Yes, the petitioner violated the rules against the splitting of a cause of action,
multiplicity of suits, and forum shopping. The Petition filed before the Supreme
Court seeks to enjoin the execution of public respondent’s Decision and Resolution
on the protest — the same Decision and Resolution sought to be set aside in the
Petition before the Regional Trial Court. In essence, petitioner seeks the same
relief through two separate Petitions filed before separate courts. This violates
the rule against forum shopping. Rule 2, Section 3 of the Rules of Court provides
that "[a] party may not institute more than one suit for a single cause of action."
Moreover, Section 4 discusses the splitting of a single cause of action in that "if
two or more suits are instituted on the basis of the same cause of action, the filing
of one or a judgment upon the merits in any one is available as a ground for the
dismissal of the others." The splitting of a cause of action "violate[s] the policy
against multiplicity of suits, whose primary objective [is] to avoid unduly
burdening the dockets of the courts."
2. Whether Article XVII, Section 58 of Republic Act No. 9184, in relation to
Republic Act No. 8975 and Presidential Decree No. 1818, allows Regional Trial
Courts to issue injunctive relief subject to the presence of certain conditions.

There is nothing in Republic Act No. 8975 or in Presidential Decree No. 1818
that allows the simultaneous availment of legal remedies before the Regional
Trial Court and the Supreme Court. Republic Act No. 8975, even when read
with Presidential Decree No. 1818, does not sanction the splitting of a cause of
action in order for a party to avail itself of the ancilliary remedy of a
temporary restraining order from the Supreme Court.
Petitioner’s reading of Republic Act No. 8975’s repealing clause, such that only
the Supreme Court can issue injunctive relief, fails to persuade. The Court has
set the limit on the prohibition found in Presidential Decree No. 1818 by
explaining that lower courts are not prohibited from enjoining administrative
acts when questions of law exist and the acts do not involve administrative
discretion in technical cases: Although Presidential Decree No. 1818 prohibits
any court from issuing injunctions in cases involving infrastructure projects, the
prohibition extends only to the issuance of injunctions or restraining orders
against administrative acts in controversies involving facts or the exercise of
discretion in technical cases. On issues clearly outside this dimension and
involving questions of law, the Court declared that courts could not be
prevented from exercising their power to restrain or prohibit administrative
acts.

3. Whether respondents violated this court’s September 18, 2006 status quo Order
in relation to the ongoing Construction Shoreline Protection Project.

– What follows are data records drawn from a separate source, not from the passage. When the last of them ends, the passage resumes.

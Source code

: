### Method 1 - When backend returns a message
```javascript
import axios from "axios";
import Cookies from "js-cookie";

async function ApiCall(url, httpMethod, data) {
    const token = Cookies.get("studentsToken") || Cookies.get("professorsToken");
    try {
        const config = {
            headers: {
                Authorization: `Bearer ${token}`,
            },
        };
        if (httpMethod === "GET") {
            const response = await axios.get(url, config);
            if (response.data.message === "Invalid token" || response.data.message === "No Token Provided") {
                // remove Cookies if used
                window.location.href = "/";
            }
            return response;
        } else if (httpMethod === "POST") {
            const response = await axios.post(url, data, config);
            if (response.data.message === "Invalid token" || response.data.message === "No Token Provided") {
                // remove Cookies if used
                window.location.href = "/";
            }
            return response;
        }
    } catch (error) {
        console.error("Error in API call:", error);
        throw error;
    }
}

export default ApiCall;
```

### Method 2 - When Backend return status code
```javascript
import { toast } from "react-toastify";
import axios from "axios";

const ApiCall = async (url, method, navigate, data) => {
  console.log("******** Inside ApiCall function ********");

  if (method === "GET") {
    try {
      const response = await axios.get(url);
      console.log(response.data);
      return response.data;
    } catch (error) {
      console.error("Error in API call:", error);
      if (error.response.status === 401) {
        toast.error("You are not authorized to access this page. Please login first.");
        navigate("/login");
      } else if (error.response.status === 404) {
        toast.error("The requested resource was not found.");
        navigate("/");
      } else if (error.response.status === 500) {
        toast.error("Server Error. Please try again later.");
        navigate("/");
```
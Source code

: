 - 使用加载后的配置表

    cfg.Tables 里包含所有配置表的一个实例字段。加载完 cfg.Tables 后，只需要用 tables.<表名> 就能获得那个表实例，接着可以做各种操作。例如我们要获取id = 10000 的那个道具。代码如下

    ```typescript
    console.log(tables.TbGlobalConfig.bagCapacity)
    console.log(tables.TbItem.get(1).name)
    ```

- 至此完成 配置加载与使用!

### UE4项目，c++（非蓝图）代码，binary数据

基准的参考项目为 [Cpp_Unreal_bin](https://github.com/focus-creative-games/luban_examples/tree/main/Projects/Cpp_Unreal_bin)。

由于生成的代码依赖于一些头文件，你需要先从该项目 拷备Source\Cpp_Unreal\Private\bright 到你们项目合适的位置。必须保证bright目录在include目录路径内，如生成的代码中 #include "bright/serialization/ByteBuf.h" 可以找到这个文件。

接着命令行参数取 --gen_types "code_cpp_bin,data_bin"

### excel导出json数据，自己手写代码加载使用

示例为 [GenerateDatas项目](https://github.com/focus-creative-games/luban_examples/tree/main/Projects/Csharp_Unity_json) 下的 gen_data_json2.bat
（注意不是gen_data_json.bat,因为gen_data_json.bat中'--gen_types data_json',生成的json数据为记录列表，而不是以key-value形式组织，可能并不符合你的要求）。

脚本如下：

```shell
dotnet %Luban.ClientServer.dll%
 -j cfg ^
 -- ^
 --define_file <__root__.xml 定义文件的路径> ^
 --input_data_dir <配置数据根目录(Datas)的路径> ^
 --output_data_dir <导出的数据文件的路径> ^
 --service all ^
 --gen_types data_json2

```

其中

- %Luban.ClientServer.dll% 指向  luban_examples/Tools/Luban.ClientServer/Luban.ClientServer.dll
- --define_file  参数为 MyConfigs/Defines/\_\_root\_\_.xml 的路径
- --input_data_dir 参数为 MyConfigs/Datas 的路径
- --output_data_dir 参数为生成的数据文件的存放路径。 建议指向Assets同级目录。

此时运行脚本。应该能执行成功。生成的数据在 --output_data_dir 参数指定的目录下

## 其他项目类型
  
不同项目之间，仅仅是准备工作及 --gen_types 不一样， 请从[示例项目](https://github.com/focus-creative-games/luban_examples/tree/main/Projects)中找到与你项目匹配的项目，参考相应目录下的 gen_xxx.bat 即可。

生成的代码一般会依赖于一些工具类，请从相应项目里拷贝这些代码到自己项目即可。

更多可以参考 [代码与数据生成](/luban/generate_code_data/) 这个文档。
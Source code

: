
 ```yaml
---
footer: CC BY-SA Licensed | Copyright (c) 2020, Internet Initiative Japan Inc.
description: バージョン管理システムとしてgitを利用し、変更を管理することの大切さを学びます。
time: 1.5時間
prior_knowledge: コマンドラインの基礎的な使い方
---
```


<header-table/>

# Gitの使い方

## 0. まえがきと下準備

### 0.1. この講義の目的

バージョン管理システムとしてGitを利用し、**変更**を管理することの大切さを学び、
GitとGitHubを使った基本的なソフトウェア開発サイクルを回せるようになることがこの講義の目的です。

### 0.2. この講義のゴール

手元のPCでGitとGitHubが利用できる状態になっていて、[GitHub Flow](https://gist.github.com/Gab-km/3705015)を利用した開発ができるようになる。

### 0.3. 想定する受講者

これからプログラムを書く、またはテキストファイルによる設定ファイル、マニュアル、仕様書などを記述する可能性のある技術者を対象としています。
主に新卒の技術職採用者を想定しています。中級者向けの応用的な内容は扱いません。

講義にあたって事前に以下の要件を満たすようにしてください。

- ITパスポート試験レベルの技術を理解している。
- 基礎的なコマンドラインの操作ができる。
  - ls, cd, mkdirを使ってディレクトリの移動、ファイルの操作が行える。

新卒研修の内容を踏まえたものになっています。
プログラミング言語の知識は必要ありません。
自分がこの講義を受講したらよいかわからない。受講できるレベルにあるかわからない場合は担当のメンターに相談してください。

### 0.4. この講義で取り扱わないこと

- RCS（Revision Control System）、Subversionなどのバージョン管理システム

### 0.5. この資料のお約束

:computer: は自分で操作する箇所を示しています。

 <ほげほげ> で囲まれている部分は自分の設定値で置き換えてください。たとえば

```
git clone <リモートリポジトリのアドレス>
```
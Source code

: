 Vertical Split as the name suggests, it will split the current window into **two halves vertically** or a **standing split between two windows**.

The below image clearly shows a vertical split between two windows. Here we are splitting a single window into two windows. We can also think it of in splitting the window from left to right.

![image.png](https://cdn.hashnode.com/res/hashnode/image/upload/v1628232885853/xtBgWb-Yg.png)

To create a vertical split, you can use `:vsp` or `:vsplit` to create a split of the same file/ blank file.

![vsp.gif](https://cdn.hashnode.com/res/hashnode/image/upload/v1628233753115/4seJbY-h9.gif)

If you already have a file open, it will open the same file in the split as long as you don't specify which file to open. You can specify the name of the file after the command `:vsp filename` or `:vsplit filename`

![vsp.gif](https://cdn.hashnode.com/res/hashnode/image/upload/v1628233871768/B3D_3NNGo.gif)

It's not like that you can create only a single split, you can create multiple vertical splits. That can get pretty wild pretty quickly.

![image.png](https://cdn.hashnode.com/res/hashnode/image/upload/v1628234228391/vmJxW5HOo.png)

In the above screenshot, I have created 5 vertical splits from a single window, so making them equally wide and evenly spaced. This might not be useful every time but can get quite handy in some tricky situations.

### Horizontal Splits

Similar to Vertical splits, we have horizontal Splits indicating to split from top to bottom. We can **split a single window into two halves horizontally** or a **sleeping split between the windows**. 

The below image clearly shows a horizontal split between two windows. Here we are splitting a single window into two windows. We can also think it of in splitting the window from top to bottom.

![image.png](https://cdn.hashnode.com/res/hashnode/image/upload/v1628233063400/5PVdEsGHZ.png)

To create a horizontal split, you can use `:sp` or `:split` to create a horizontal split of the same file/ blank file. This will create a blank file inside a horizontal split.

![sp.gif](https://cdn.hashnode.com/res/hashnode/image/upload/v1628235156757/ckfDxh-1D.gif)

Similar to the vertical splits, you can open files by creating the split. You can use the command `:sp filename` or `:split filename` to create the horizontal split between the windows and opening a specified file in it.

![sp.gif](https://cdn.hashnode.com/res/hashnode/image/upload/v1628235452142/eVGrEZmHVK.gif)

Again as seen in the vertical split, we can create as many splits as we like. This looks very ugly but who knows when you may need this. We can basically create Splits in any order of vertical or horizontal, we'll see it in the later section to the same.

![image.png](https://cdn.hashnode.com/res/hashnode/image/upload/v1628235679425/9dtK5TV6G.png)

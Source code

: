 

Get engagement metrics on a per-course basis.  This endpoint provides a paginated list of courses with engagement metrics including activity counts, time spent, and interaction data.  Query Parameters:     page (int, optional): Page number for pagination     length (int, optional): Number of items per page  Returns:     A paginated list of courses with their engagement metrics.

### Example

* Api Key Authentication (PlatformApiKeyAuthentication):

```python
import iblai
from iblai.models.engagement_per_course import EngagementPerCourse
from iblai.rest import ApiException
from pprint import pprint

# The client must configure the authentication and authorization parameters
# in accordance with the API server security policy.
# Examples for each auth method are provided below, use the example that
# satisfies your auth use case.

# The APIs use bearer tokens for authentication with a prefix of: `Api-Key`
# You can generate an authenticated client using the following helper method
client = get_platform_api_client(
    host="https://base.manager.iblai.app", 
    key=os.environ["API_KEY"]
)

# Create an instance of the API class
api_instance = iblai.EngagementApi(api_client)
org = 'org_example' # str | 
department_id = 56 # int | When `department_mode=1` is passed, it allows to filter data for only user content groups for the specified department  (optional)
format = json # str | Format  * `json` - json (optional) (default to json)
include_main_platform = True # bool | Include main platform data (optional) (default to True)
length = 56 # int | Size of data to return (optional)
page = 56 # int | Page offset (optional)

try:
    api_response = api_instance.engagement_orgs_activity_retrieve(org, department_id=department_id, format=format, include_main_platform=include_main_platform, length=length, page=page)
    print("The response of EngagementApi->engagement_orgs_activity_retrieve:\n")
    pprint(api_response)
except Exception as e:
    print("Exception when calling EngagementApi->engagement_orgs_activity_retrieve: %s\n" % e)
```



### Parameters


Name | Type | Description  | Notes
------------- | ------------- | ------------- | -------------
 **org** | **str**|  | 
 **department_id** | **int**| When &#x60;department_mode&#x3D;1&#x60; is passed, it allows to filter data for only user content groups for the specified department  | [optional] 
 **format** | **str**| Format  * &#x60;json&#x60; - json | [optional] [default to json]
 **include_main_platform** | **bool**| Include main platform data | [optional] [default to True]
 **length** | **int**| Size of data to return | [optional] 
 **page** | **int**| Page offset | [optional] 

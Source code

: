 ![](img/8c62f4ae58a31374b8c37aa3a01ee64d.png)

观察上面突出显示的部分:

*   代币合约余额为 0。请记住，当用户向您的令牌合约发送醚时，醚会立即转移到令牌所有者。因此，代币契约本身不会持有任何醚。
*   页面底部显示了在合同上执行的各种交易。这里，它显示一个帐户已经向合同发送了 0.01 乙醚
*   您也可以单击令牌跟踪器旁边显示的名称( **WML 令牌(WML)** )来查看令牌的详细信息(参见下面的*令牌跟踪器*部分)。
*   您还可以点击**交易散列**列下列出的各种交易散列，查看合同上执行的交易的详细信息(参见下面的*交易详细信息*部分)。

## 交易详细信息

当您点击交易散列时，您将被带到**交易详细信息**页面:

No. This court has explained that status quo should be the one existing at the
time of the filing of the case: The status quo should be that existing at the
time of the filing of the case. The status quo usually preserved by a preliminary
injunction is the last actual, peaceable and uncontested status which preceded
the actual controversy. The status quo ante litem is, ineluctably, the state of
affairs which is existing at the time of the filing of the case. Indubitably, the
trial court must not make use of its injunctive power to alter such status.
In this case, the present existing condition on September 18, 2006, was the
ongoing construction." Relying in good faith on the ordinary meaning of status
quo as differentiated from status quo ante, respondents pushed through with
the construction, which had been the existing state of affairs at the time the
September 18, 2006 Resolution was issued.